**SOURCE RECORDS:**
════════════════════

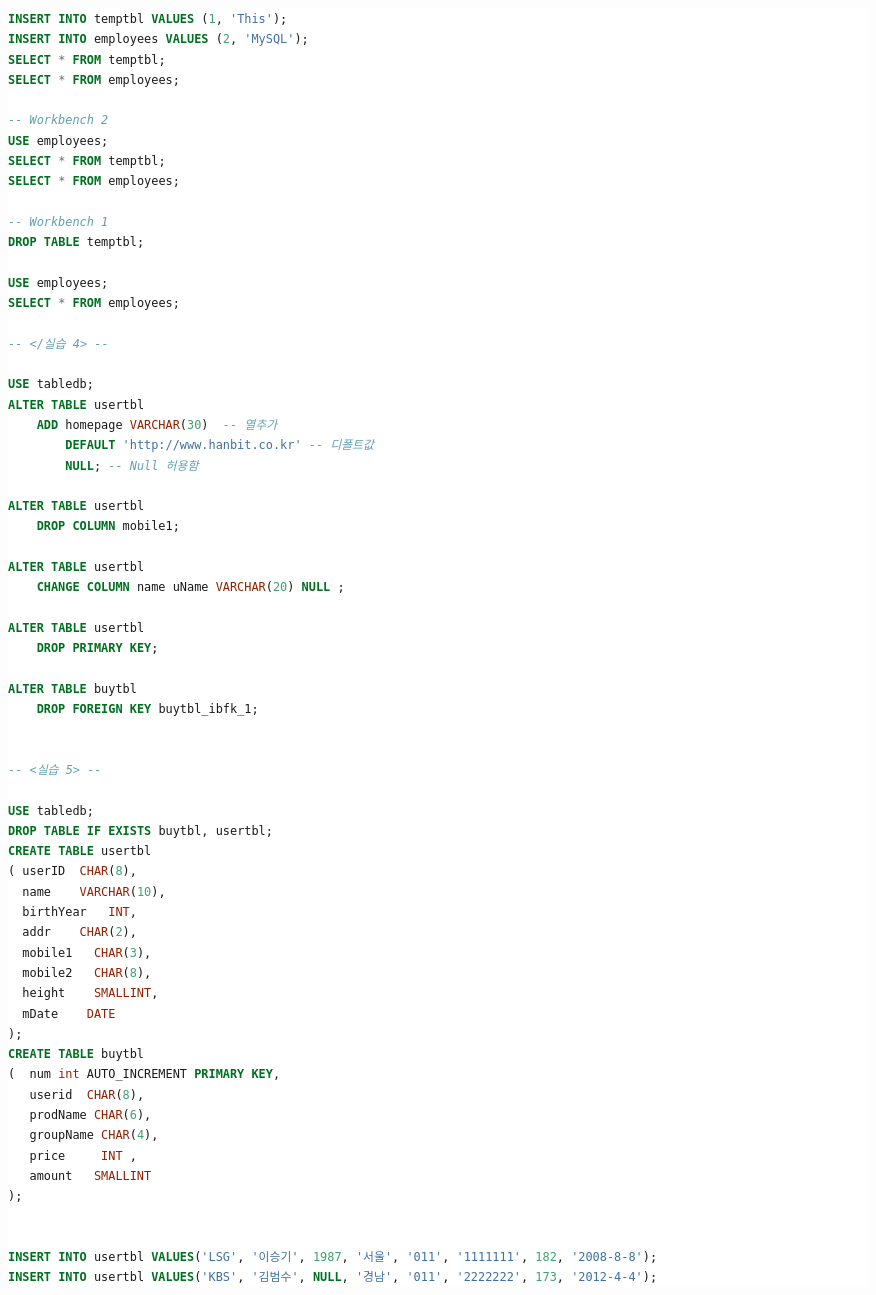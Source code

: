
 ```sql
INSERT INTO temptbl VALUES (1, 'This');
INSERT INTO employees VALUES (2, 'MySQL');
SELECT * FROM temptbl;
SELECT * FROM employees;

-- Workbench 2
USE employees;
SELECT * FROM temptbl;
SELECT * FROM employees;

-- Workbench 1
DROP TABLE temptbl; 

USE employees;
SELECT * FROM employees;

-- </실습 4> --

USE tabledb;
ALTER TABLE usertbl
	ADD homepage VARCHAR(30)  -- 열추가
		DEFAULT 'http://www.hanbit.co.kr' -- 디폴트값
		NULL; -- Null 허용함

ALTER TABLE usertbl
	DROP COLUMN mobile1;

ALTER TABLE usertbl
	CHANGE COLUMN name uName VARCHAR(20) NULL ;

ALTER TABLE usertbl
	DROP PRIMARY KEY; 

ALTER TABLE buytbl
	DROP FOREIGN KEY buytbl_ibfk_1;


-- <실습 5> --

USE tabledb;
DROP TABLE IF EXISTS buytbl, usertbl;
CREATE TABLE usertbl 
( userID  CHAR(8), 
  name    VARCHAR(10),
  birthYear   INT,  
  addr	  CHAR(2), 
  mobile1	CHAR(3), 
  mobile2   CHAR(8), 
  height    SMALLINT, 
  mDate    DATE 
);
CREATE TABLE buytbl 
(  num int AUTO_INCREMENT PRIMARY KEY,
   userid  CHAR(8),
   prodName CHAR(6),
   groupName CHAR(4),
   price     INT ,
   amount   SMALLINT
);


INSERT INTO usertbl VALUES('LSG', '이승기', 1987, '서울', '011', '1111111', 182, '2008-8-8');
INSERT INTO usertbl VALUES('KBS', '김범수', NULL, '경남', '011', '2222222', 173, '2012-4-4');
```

════════════════════

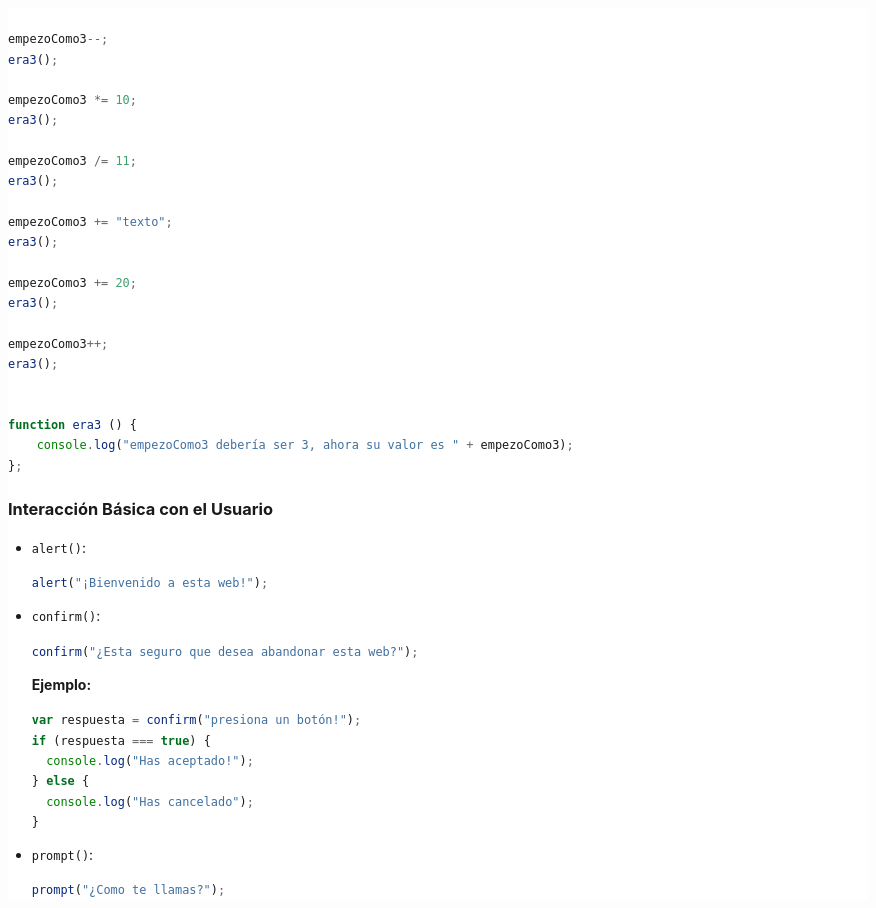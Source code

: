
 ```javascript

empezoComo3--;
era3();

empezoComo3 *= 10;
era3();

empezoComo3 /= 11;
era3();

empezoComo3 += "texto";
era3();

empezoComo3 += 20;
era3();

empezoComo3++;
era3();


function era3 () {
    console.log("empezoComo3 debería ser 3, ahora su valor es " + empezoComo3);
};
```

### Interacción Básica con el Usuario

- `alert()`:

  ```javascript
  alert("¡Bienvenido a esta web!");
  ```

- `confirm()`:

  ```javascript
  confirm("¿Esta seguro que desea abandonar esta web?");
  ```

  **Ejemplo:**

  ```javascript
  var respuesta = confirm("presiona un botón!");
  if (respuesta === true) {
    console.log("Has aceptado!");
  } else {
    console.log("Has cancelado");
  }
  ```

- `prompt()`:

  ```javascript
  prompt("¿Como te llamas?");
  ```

════════════════════

**REQUIRED WORK:**
From the data above, copy each line where the string "DROP" appears.

**WRITTEN SOLUTION:**
DROP TABLE temptbl; 
	DROP COLUMN mobile1;
	DROP PRIMARY KEY; 
	DROP FOREIGN KEY buytbl_ibfk_1;
DROP TABLE IF EXISTS buytbl, usertbl;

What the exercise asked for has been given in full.